▶ [EXTRACTED DATA]
______________________________

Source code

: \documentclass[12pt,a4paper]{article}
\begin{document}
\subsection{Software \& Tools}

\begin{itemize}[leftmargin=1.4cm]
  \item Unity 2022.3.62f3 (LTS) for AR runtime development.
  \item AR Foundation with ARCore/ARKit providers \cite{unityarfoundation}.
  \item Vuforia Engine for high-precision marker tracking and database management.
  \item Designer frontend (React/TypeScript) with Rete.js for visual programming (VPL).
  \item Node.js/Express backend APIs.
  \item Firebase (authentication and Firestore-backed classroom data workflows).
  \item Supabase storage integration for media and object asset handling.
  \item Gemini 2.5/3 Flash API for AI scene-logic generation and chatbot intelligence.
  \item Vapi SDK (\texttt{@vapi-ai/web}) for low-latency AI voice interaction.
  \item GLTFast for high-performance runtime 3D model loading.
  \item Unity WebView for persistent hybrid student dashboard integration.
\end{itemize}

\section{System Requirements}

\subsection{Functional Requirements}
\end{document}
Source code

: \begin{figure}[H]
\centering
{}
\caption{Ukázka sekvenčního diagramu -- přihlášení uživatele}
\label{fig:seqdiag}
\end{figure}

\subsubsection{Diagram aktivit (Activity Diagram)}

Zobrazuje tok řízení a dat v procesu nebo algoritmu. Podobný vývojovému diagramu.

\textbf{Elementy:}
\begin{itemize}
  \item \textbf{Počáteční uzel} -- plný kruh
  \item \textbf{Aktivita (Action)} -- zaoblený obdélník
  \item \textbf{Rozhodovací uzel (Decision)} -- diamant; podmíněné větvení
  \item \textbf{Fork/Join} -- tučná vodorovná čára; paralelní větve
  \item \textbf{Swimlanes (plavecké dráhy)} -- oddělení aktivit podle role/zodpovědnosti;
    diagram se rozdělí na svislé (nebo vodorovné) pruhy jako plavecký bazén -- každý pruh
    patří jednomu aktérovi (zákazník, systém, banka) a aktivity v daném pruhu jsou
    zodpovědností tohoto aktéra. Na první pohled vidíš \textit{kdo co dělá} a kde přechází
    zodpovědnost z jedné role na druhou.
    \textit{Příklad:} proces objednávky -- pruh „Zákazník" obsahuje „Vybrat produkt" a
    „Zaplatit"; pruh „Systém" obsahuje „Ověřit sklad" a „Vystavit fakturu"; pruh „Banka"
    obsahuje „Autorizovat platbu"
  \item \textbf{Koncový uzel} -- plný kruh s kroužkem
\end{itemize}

______________________________

▶ [TASK STATEMENT] Set down exactly the lines from the opening line of the material through the line in which "Node.js/Express backend APIs." occurs, both included, and no other lines.

▶ [EXERCISE RESPONSE]
Source code

: \documentclass[12pt,a4paper]{article}
\begin{document}
\subsection{Software \& Tools}

\begin{itemize}[leftmargin=1.4cm]
  \item Unity 2022.3.62f3 (LTS) for AR runtime development.
  \item AR Foundation with ARCore/ARKit providers \cite{unityarfoundation}.
  \item Vuforia Engine for high-precision marker tracking and database management.
  \item Designer frontend (React/TypeScript) with Rete.js for visual programming (VPL).
  \item Node.js/Express backend APIs.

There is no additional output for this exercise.